Table: Comparison of BoN and BoN + KDS Methods
| Method | PSNR | SSIM | LPIPS ↓ | DISTS ↓ | LIQE | CLIPIQA |
|---|---|---|---|---|---|---|
| DDIM | 23.21 | 0.610 | 0.370 | 0.250 | 4.046 | 0.689 |
| + BoN (CLIPIQA) | 23.01 | 0.592 | 0.382 | 0.247 | 4.187 | 0.774 |
| + KDS | 24.39 | 0.669 | 0.339 | 0.245 | 3.819 | 0.692 |
| + KDS + BoN (CLIPIQA) | 23.69 | 0.636 | 0.359 | 0.243 | 4.161 | 0.770 |
Thanks for your valuable feedback! We hope our revisions and new experiments have addressed your concerns. Please let us know if you have any further questions; we're happy to discuss them. We look forward to hearing from you.
I'd like to thank the authors for their comprehensive reply, which has addressed all my concerns.
Thank you for your detailed review and valuable feedback. We hope our rebuttal has addressed your concerns and clarified the points that led to your initial borderline assessment. We believe our work has been strengthened through this discussion, and we trust that the new information will lead you to reconsider your final score. Please let us know if there are any remaining questions we can answer. Thank you!
Dear Reviewers XDVv, XT8v. nw3F,
The authors have submitted their rebuttal.
Please carefully review all other reviews and the authors’ responses, and engage in an open exchange with the authors.
Kindly post your initial response as early as possible within the discussion window to allow sufficient time for interaction.
Your AC
This is a technically solid and well-presented paper that introduces a practical, training-free sampling method for diffusion-based restoration. The method is broadly applicable, improves multiple metrics consistently, and is conceptually intuitive.
Three reviewers (XDVv, S4WT, XT8v) were satisfied post-rebuttal and leaned towards acceptance, citing novelty, robustness, and practical impact. Reviewer XT8v found the work lacking in theoretical rigor, thus giving a borderline rating. The AC found that the rebuttal has sufficiently addressed this concern.
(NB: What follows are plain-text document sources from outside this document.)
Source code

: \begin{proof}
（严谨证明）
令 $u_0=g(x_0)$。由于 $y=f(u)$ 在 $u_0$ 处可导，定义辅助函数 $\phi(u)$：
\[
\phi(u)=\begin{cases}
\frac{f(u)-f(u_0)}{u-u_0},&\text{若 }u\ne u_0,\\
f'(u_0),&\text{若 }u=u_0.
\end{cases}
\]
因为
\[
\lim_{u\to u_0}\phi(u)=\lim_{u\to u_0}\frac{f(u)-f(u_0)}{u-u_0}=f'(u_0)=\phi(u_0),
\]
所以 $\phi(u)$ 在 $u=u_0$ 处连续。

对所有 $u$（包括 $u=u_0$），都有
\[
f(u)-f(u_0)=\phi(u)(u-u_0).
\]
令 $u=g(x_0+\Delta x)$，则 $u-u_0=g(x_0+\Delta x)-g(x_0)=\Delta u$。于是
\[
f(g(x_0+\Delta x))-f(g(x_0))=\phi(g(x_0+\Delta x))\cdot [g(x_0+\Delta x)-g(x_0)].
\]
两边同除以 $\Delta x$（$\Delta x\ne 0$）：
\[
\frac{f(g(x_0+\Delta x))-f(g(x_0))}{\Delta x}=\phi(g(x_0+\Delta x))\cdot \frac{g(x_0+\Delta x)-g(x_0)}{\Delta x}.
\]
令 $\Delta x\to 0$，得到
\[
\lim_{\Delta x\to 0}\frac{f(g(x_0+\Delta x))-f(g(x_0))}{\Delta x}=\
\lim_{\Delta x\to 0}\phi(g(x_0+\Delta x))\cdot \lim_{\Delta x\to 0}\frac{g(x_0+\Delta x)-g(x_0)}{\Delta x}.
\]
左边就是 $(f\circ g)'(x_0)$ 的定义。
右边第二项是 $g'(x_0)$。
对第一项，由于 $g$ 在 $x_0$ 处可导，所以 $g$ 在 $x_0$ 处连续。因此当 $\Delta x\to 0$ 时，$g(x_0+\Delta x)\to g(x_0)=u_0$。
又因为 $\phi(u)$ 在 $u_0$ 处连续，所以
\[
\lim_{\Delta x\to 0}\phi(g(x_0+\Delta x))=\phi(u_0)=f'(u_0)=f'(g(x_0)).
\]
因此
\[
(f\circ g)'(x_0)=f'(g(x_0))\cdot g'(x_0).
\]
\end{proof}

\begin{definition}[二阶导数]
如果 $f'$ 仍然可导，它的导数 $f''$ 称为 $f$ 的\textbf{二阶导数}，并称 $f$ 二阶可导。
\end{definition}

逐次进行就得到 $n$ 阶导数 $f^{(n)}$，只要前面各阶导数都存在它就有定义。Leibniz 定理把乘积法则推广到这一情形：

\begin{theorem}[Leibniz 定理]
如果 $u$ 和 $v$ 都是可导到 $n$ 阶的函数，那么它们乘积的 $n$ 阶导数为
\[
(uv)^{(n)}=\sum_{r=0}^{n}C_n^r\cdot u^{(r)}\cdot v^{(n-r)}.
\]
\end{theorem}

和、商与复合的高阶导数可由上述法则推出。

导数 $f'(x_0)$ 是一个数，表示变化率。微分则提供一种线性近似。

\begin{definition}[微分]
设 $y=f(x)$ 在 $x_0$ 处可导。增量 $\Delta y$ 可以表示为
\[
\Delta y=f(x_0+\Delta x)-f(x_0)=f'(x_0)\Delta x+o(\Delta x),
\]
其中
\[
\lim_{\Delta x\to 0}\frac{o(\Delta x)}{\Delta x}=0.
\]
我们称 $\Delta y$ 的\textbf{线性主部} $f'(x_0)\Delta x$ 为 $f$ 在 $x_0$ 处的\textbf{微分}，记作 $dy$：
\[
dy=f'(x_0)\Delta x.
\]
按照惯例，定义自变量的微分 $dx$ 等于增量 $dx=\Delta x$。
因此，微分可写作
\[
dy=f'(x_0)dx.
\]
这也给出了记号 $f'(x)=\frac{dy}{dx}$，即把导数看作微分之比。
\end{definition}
One reviewer (nw3F) leaned towards rejection, highlighting significant overlap with recent related works on mode-seeking and log-density control, questioning the use of KDE instead of the estimated score function and statistical significance of the results. The main contention lies in how distinct and impactful KDS is relative to methods pointed out by reviewer nw3F, in particular
[1] Karczewski et al. "Diffusion Models as Cartoonists: The Curious Case of High Density Regions" (ICLR 2025) [2] Karczewski et al. "Devil is in the Details: Density Guidance for Detail-Aware Generation with Flow Models" (ICML 2025)
The authors addressed these concerns in the rebuttal with empirical evidence, which included a full hyperparameter sweep, confirming that KDS achieves a superior performance. Reviewer nw3F raised the score but still leaning to reject, stating that the paper requires a non-trivial revision when the new baselines need to be included in the discussions and empirical comparisons.
The paper has been discussed with SAC. Both the AC and SAC were convinced that there are differences between the cited recent works and this submission. The comparisons against [1] and [2] showed that the proposed method is superior in performance. As suggested by reviewer nw3F, the authors must include the suggested experiments and provide a detailed discussion of these works in the revised manuscript.